ボール投げなら、決してはずさない。

そんなわけで私はまだ伊勢にいます。
だいぶ忙しさも落ち着いたので夜には長い散歩をしたり、
「ボール投げなら、僕、決してはずさない。」などと
銀河鉄道の夜の台詞を独り言で発したりしながら
静かに過ごしています。
闇に同化しつつ虫の音に耳を澄ませたりしています。
夜を狂ったように散歩をしていると己の孤独が音もなく
闇に沈んで行くような印象を受けます。
釣り上げないまま眠りについています、毎日。
だいぶ空気が秋っぽくひんやりしてきました。
空に描かれた飛行機雲と山々の光景を昼間に見ています。
いろんな人々と会話をしながら
私は完全に夏に終止符を打ちました。
携帯のカメラは相変わらず光をぐにゃぐにゃに捻じ曲げ、
女の子の顔を撮ってほら、と見せてあげたら
私はこんな光じゃない、と返されました。
でも僕のカメラではきみはこういう光なんだ、と言うと
変なカメラだ、それ。
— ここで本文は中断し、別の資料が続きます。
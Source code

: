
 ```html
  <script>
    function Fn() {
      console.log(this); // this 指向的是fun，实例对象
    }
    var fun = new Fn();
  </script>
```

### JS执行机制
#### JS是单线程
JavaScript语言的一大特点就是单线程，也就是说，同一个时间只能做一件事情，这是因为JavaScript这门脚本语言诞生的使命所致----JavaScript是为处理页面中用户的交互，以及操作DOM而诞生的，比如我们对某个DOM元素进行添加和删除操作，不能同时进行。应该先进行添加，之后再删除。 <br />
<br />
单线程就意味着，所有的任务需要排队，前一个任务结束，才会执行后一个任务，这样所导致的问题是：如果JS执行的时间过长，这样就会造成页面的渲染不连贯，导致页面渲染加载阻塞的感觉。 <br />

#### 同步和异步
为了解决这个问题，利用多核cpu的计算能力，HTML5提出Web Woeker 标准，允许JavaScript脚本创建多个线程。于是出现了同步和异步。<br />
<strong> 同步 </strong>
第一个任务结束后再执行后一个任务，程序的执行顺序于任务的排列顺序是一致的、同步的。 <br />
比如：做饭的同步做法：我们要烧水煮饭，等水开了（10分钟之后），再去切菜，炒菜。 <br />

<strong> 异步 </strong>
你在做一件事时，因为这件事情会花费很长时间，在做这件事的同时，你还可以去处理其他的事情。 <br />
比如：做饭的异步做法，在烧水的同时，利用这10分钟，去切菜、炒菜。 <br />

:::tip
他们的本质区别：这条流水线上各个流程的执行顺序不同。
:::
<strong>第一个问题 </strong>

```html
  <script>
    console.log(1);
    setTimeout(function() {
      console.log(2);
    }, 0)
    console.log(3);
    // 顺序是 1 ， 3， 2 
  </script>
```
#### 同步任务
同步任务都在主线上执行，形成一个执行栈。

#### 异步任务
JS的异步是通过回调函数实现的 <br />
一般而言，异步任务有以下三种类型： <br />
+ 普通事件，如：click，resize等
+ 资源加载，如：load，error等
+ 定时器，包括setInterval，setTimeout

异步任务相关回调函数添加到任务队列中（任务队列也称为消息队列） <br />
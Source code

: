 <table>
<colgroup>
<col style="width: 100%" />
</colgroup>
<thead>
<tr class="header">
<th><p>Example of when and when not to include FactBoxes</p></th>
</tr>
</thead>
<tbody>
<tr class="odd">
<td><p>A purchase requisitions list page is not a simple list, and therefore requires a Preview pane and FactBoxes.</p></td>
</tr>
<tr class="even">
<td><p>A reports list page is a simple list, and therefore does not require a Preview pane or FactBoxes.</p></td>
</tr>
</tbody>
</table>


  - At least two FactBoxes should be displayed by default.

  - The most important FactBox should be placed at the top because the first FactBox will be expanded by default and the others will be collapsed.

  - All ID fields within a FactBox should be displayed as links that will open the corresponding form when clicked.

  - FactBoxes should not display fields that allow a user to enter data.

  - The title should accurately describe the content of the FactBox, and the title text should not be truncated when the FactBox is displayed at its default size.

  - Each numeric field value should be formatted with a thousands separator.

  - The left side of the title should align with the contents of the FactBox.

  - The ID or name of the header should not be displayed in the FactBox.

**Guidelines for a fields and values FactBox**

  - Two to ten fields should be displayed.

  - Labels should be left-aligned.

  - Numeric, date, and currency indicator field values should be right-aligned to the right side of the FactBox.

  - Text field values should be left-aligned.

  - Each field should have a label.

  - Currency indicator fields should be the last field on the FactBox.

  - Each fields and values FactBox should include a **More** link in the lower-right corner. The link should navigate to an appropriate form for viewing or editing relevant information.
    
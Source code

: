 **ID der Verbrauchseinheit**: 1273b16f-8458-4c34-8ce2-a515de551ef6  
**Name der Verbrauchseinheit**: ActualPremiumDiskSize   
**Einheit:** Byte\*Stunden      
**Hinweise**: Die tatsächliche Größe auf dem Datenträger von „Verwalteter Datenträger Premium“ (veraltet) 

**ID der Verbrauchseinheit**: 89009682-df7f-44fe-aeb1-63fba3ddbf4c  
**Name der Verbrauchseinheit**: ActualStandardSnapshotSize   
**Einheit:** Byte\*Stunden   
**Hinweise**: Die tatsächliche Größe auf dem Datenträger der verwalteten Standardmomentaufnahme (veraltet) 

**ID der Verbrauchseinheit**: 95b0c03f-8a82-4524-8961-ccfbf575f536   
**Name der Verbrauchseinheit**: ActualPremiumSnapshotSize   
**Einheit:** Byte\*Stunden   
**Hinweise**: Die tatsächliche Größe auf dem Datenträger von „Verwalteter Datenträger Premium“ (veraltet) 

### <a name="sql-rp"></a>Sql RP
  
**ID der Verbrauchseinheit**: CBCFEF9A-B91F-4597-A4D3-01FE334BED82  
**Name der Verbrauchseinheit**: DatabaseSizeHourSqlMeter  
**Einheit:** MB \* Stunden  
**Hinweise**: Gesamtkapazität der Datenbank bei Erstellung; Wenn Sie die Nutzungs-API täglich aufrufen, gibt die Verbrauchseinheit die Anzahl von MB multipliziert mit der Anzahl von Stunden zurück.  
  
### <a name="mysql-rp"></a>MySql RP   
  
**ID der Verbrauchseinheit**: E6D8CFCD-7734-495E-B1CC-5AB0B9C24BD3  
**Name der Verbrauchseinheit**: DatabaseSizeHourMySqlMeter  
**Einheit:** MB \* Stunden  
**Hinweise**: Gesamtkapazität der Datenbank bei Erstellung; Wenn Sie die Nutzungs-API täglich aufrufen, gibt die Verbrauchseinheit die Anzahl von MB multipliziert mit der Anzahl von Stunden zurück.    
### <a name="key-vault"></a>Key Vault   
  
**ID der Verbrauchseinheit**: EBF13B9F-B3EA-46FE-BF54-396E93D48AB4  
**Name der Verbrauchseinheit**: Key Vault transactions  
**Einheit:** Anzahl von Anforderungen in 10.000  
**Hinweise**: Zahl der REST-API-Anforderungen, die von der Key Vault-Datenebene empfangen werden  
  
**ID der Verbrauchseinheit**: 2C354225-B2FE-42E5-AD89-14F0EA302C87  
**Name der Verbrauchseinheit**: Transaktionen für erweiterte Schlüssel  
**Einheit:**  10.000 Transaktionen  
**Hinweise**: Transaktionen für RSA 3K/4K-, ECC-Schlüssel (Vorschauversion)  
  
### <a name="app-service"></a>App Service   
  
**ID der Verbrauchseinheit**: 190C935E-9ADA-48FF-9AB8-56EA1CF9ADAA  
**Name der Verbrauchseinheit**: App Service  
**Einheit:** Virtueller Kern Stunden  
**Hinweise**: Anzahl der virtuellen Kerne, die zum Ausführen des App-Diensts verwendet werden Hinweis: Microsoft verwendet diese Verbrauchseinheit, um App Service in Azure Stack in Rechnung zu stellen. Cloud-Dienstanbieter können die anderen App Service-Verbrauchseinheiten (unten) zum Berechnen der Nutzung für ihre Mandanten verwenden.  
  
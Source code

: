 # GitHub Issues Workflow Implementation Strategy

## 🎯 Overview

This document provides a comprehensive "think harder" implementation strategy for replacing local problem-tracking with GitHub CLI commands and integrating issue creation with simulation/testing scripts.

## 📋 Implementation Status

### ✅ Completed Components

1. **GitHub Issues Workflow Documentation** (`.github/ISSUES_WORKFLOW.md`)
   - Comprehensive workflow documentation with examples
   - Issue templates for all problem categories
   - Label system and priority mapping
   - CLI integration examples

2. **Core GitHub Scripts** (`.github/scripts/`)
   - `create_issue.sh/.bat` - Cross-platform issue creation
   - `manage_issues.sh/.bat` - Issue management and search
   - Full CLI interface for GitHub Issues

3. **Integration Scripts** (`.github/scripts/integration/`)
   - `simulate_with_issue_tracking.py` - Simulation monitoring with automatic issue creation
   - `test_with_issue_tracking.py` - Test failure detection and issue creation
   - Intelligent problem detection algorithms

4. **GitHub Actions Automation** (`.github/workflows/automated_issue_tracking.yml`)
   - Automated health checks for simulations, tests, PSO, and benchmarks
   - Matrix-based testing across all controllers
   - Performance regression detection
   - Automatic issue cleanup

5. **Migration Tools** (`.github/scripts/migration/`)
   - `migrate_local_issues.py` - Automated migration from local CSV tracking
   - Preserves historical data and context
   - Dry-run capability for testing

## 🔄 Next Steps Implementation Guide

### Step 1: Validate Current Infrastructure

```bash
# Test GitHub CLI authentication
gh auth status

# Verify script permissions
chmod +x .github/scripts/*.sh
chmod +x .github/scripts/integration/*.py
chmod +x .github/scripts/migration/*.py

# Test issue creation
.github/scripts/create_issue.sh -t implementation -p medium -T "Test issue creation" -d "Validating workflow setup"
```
と呆れられました。
そんな変な、壊れかけならぬ壊れきったカメラを携えて、
私は9月にただただ塗れながら立っています。
今頃エレキギターの弦は錆びていることでしょう。
歌の歌い方をすっかり忘れています。
腹式呼吸を思い出しながら
「ボール投げなら、僕、決してはずさない。」
と私は何度も夜に放ちました。
そのうち思い出せるでしょうか。
そんなことを思いながら私はくだらないメールばかりを
何度も送信して眠りにつきます。
みなさんはいかがお過ごしでしょうか。